What, then, is so good about that Friday 2000 years ago?
That Friday proved God’s faithfulness. As early as Genesis 3, the Lord promised the human family a redeemer, someone to set us free from the Serpent’s grasp, someone to take “captivity captive” to Himself: Then the Lord God said to the woman, “What is this you have done?” And the woman said, “The serpent deceived me, and I ate.” The Lord God said to the serpent . . . And I will put enmity between you and the woman, and between your seed and her seed; He shall bruise you on the head, And you shall bruise him on the heel (Genesis 3:13-15).
On that Friday,
Satan bruised God’s heel. But through Christ's cross, God crushed Satan’s head.

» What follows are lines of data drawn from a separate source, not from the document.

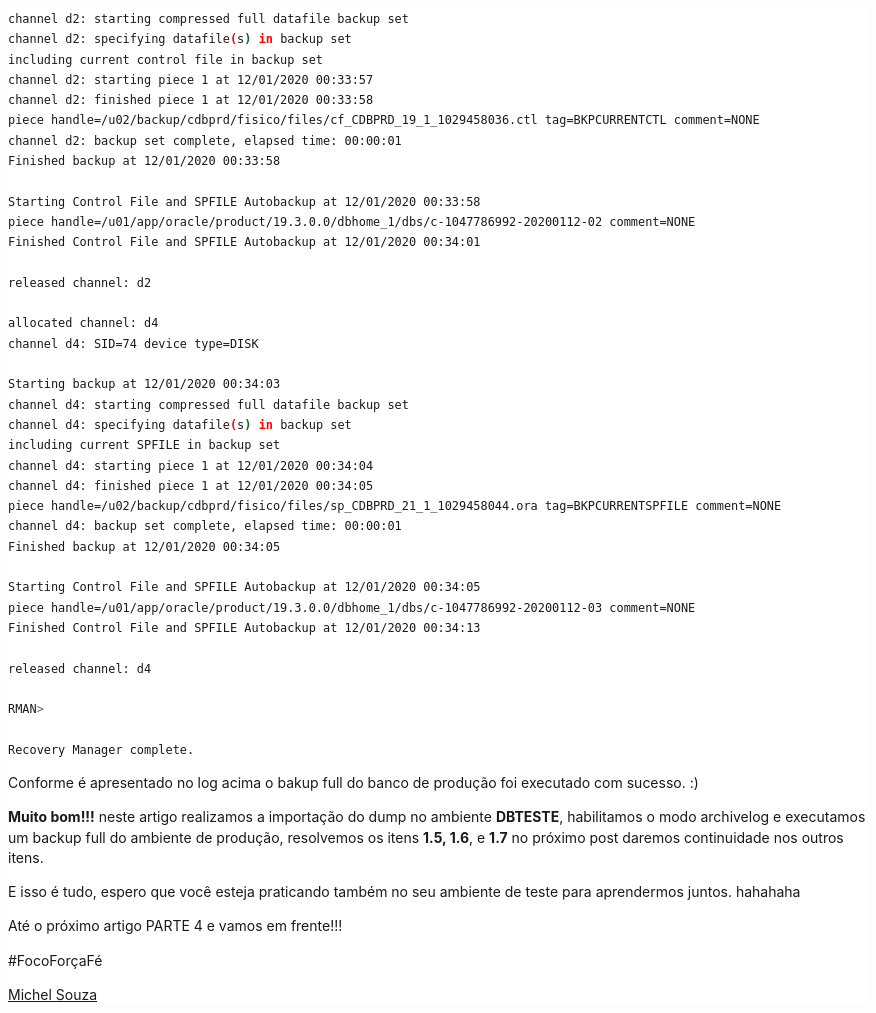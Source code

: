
 ```bash
channel d2: starting compressed full datafile backup set
channel d2: specifying datafile(s) in backup set
including current control file in backup set
channel d2: starting piece 1 at 12/01/2020 00:33:57
channel d2: finished piece 1 at 12/01/2020 00:33:58
piece handle=/u02/backup/cdbprd/fisico/files/cf_CDBPRD_19_1_1029458036.ctl tag=BKPCURRENTCTL comment=NONE
channel d2: backup set complete, elapsed time: 00:00:01
Finished backup at 12/01/2020 00:33:58

Starting Control File and SPFILE Autobackup at 12/01/2020 00:33:58
piece handle=/u01/app/oracle/product/19.3.0.0/dbhome_1/dbs/c-1047786992-20200112-02 comment=NONE
Finished Control File and SPFILE Autobackup at 12/01/2020 00:34:01

released channel: d2

allocated channel: d4
channel d4: SID=74 device type=DISK

Starting backup at 12/01/2020 00:34:03
channel d4: starting compressed full datafile backup set
channel d4: specifying datafile(s) in backup set
including current SPFILE in backup set
channel d4: starting piece 1 at 12/01/2020 00:34:04
channel d4: finished piece 1 at 12/01/2020 00:34:05
piece handle=/u02/backup/cdbprd/fisico/files/sp_CDBPRD_21_1_1029458044.ora tag=BKPCURRENTSPFILE comment=NONE
channel d4: backup set complete, elapsed time: 00:00:01
Finished backup at 12/01/2020 00:34:05

Starting Control File and SPFILE Autobackup at 12/01/2020 00:34:05
piece handle=/u01/app/oracle/product/19.3.0.0/dbhome_1/dbs/c-1047786992-20200112-03 comment=NONE
Finished Control File and SPFILE Autobackup at 12/01/2020 00:34:13

released channel: d4

RMAN>

Recovery Manager complete.
```
Conforme é apresentado no log acima o bakup full do banco de produção foi executado com sucesso. :)

**Muito bom!!!** neste artigo realizamos a importação do dump no ambiente **DBTESTE**, habilitamos o modo archivelog e executamos um backup full do ambiente de produção, resolvemos os itens **1.5, 1.6**, e **1.7** no próximo post daremos continuidade nos outros itens. 

E isso é tudo, espero que você esteja praticando também no seu ambiente de teste para aprendermos juntos. hahahaha

Até o próximo artigo PARTE 4 e vamos em frente!!!

#FocoForçaFé

[Michel Souza](https://www.linkedin.com/in/michel-ferreira-souza/)

 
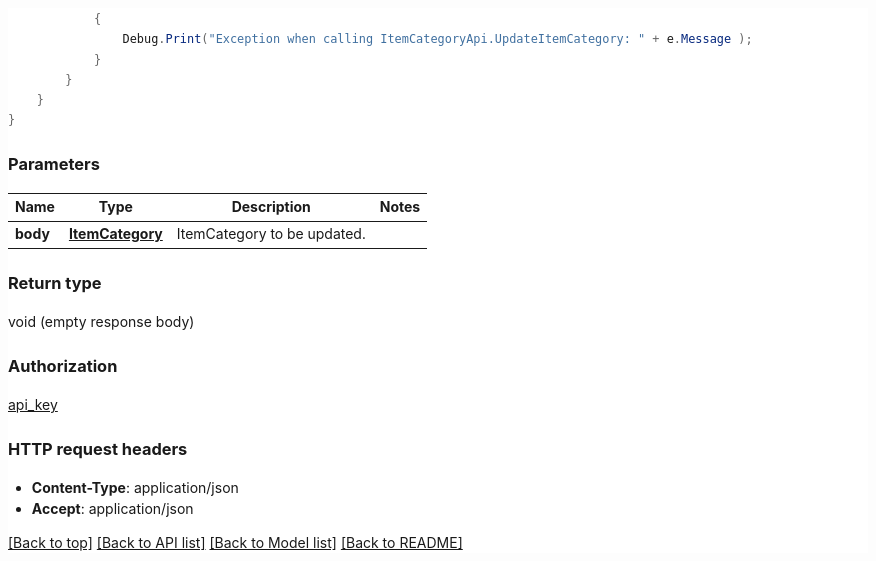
 ```csharp
            {
                Debug.Print("Exception when calling ItemCategoryApi.UpdateItemCategory: " + e.Message );
            }
        }
    }
}
```

### Parameters

Name | Type | Description  | Notes
------------- | ------------- | ------------- | -------------
 **body** | [**ItemCategory**](ItemCategory.md)| ItemCategory to be updated. | 

### Return type

void (empty response body)

### Authorization

[api_key](../README.md#api_key)

### HTTP request headers

 - **Content-Type**: application/json
 - **Accept**: application/json

[[Back to top]](#) [[Back to API list]](../README.md#documentation-for-api-endpoints) [[Back to Model list]](../README.md#documentation-for-models) [[Back to README]](../README.md)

The Serpent forever lost the authority to enslave anyone who wants to be free.
His power is nullified by the blood of Christ. Listen to the words found in
Hebrews 2:14-15: Therefore,
since the children share in flesh and blood, He Himself likewise also partook
of the same, that through death He might render powerless him who had the power
of death, that is, the devil, and
might free those who through fear of death were subject to slavery all their
lives.
That Friday tore through sin’s impenetrable barrier between us and God.
As the prophet Isaiah wrote, “Your iniquities have made a separation between
you and your God and your sins have hid His face from you, so that He does not
hear” (Isaiah 59:2). But that Friday, God shattered the barrier. He rescued
the prisoners. Laying our sins on Christ’s shoulders.
That Friday, the
Father threw open the gates of reconciliation between us and Himself: "Therefore
if anyone is in Christ, he is a
new creature; the old things passed away; behold, new things have come. Now all these
things are from God, who reconciled us to Himself through Christ . . . not
counting [our] trespasses against [Him] . . ." (2 Corinthians 5:17-19)
That Friday proved God’s love for us and gave us the hope of eternal life. It is easy to read quickly over John 3:16 and not sense the searing emotions the Father suffered as He watched His Son agonize on that cross. But when we meditate on the Roman scourging, the spikes in His limbs, the flesh wounds -- perhaps we can better understand the personal nature of that verse -- “God so loved me . . that He gave His only begotten Son, that whosoever believes in Him would not perish, but have everlasting life.”
That Friday clothed us with Christ’s righteousness. The harlot, the thief, the murderer, the adulterer . . . think of it! There is no sin that cannot be cleansed by Christ’s blood. There is no sinner who cannot be made as righteous before God’s eyes as Jesus Himself. Listen to this promise:
“Therefore, we are ambassadors for Christ, as though God were making an appeal through us; we beg you on behalf of Christ, be reconciled to God. He made Him who knew no sin to be sin on our behalf, so that we might become the righteousness of God in Him.” (2 Corinthians 5:20-21)
Finally -- if there can be a final point about Good Friday -- that Friday challenges us to repentance. When the crowds in Jerusalem learned it was their sins that nailed Jesus to the cross, “they were pieced to the heart.” In unison they cried out, ‘Brethren, what shall we do?” St. Peter responded, “Repent,” and three thousand were born into the kingdom (Acts 2:22-41). Later, St. Paul would add: Or do you think lightly of the riches of His kindness and tolerance and patience, not knowing that the kindness of God leads you to repentance? (Romans 2:4)
Standing at the
foot of Christ’s cross, nothing about Friday looked good. But no one knew
Resurrection Sunday was coming . . . and with it, God’s redemptive plan which H
conceived before the foundation of the world.
Good Friday? It could not have been any better.
Good Friday? It could not have been any better.